Our study leverages 33 years of atmospheric and hydrologic data to quantify the spatial and temporal variability of AR precipitation and hydrological impacts across the western United States (Fig. 1a). We further identify a subset of factors that explain this variability. In doing so, we address the following questions:
How do the magnitude and type of AR precipitation and associated hydrologic responses (contributions to soil moisture, snowpack, and runoff) vary with water vapor amount, wind direction and speed, temperature, and antecedent soil moisture conditions?
How do these hydrologic responses to ARs of different precipitation amounts vary over the western United States and what land surface characteristics explain these differences?

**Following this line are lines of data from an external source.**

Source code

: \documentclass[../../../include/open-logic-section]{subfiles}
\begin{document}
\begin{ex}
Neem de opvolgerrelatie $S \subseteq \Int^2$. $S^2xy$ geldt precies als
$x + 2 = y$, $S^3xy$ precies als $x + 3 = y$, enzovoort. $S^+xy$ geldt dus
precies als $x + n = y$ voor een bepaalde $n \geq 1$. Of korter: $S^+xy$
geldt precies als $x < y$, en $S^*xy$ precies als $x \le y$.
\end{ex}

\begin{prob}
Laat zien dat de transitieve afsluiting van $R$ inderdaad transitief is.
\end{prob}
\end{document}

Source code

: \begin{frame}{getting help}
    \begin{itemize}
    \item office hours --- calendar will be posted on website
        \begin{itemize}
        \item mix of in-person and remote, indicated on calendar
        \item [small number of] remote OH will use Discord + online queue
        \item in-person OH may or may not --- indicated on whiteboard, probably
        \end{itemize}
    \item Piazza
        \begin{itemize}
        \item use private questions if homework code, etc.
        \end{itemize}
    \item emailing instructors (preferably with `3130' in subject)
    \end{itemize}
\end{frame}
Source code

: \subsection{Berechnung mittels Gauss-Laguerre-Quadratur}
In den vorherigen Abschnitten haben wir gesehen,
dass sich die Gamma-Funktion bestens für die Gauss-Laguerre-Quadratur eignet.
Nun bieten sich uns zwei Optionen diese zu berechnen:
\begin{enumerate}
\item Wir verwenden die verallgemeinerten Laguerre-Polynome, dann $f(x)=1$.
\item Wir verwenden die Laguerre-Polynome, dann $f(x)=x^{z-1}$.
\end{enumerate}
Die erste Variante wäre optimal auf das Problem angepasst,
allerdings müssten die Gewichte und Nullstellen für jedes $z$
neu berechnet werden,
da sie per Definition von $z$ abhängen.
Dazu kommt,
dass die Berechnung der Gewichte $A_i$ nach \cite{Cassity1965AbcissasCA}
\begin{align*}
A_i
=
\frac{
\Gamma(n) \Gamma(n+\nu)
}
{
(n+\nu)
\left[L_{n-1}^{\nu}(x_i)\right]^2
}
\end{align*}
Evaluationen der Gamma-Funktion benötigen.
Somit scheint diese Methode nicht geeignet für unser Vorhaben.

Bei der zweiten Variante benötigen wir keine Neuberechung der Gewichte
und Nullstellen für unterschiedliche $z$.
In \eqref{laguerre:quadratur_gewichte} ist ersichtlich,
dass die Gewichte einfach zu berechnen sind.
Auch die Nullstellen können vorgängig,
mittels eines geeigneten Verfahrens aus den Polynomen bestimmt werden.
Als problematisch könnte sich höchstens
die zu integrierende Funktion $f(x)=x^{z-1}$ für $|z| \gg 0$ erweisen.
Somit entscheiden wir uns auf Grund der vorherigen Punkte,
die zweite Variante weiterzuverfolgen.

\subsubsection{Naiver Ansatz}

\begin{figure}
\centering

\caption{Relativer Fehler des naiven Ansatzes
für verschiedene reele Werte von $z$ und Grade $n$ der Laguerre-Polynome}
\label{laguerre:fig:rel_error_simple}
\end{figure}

(a) Western U.S. study area and (b) relationship between winter atmospheric river storm total integrated water vapor transport (IVT) and precipitation in the Mendocino Mountains [indicated by blue star in (a)] from 1980 to 2013. Increasing variance (heteroscedasticity) across the range of IVT values results in differing relationships (i.e., slopes) between predictor and responses conditioned on different quantiles (τ = 0.1, 0.5, and 0.9). Points are colored according to precipitation quantiles for eight bins of storm total IVT with equal sample sizes to help visualize model fit.
Citation: Journal of Hydrometeorology 21, 1; 10.1175/JHM-D-19-0119.1
2. Methods
a. Atmospheric river data
We used a catalog of AR occurrences derived from the Modern-Era Retrospective analysis for Research and Applications, version 2 [MERRA-2; 3-hourly, instantaneous, assimilated meteorological fields V5.12.4 (M2I3NPASM); Gelaro et al. 2017] based on the Rutz et al. (2014) detection algorithm. This algorithm identifies ARs as contiguous areas with IVT > 250 kg m−1 s−1 that are greater than 2000 km in length. The catalog identifies the occurrence and instantaneous IVT value of ARs at 3-h time intervals for each 0.5° × 0.625° (~50 km × 50 km) grid cell across the study region.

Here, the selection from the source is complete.